What is being asked
Throughout the records below, find each line holding "VuforiaBackgroundPlugin" and copy it.

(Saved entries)

******

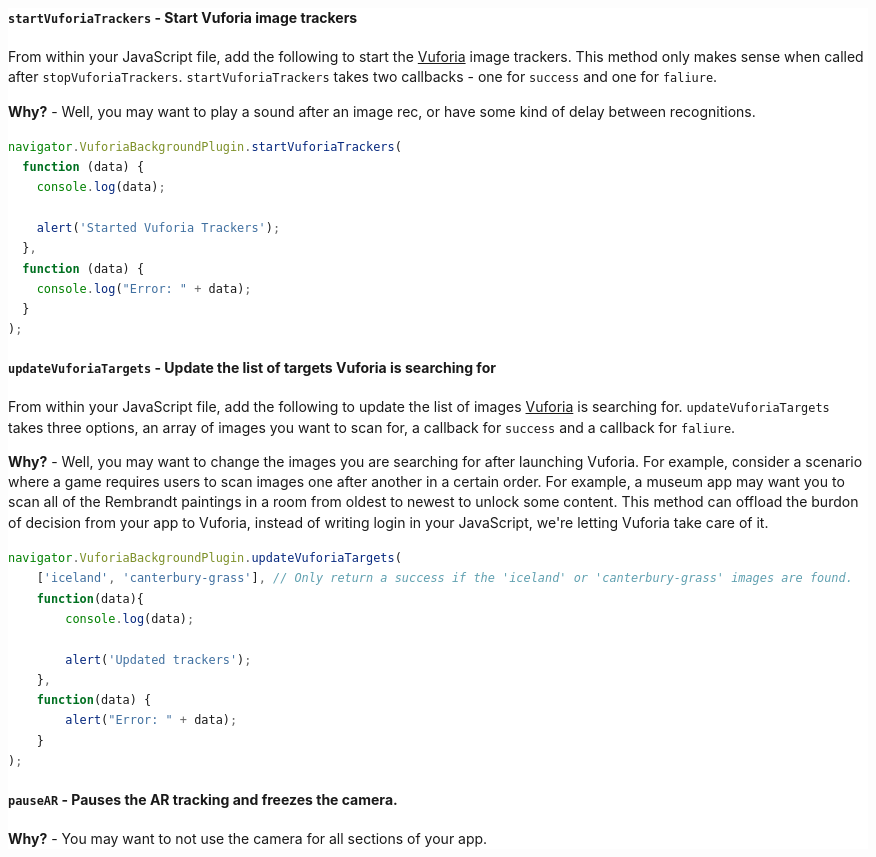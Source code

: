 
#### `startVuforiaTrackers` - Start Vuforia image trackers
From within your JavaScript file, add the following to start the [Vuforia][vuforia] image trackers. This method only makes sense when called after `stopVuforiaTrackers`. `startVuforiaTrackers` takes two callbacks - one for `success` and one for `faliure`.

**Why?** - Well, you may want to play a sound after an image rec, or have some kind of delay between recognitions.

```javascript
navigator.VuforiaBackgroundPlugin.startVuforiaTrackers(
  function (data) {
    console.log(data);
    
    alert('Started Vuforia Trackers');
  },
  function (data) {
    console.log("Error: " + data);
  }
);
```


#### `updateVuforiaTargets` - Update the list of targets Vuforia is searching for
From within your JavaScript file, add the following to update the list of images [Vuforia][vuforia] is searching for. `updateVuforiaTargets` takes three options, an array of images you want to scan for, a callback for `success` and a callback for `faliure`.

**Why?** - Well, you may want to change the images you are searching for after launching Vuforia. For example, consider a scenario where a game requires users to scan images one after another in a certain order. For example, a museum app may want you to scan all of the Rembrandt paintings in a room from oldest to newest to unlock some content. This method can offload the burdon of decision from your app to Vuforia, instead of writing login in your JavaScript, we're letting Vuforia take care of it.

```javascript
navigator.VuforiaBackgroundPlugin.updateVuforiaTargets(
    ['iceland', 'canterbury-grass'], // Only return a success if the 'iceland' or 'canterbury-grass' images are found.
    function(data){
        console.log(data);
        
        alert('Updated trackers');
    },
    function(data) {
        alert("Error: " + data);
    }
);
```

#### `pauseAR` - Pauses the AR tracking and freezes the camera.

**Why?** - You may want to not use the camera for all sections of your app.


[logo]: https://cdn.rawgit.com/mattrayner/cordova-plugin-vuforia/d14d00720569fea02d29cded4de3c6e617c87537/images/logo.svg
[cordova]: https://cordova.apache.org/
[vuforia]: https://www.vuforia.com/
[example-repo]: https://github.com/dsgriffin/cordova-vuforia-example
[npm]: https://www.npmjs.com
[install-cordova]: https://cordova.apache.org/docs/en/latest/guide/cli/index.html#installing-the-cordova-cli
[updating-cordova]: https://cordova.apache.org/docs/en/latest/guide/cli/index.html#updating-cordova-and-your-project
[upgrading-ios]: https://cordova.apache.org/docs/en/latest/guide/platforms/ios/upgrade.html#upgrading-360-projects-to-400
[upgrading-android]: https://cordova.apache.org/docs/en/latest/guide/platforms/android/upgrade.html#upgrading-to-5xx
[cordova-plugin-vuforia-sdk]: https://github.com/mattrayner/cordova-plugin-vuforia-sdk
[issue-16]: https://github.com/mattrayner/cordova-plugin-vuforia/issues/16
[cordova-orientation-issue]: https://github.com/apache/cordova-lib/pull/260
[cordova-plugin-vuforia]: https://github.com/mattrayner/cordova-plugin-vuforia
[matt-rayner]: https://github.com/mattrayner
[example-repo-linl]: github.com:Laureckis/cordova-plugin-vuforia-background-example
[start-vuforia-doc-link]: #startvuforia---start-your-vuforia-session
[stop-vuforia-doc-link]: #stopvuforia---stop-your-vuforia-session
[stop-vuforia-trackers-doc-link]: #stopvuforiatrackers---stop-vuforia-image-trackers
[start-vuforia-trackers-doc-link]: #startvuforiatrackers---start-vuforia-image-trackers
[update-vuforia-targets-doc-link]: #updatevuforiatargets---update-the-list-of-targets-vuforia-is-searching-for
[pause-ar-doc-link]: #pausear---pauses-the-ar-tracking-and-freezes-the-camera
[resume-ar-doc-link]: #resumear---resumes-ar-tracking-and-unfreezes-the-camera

******

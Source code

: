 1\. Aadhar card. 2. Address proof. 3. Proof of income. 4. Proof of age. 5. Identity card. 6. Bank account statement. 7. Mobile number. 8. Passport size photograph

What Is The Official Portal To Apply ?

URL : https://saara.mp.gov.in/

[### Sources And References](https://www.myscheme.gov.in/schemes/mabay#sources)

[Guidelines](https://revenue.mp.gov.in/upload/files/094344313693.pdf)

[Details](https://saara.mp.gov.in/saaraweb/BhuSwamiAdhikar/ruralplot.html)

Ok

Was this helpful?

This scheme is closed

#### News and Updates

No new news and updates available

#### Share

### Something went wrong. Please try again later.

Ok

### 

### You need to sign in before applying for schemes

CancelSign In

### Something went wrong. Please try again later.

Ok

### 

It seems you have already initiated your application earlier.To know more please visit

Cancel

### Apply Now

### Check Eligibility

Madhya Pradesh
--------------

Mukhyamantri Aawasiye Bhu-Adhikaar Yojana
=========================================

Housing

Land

******

Completed exercise
navigator.VuforiaBackgroundPlugin.startVuforiaTrackers(
navigator.VuforiaBackgroundPlugin.updateVuforiaTargets(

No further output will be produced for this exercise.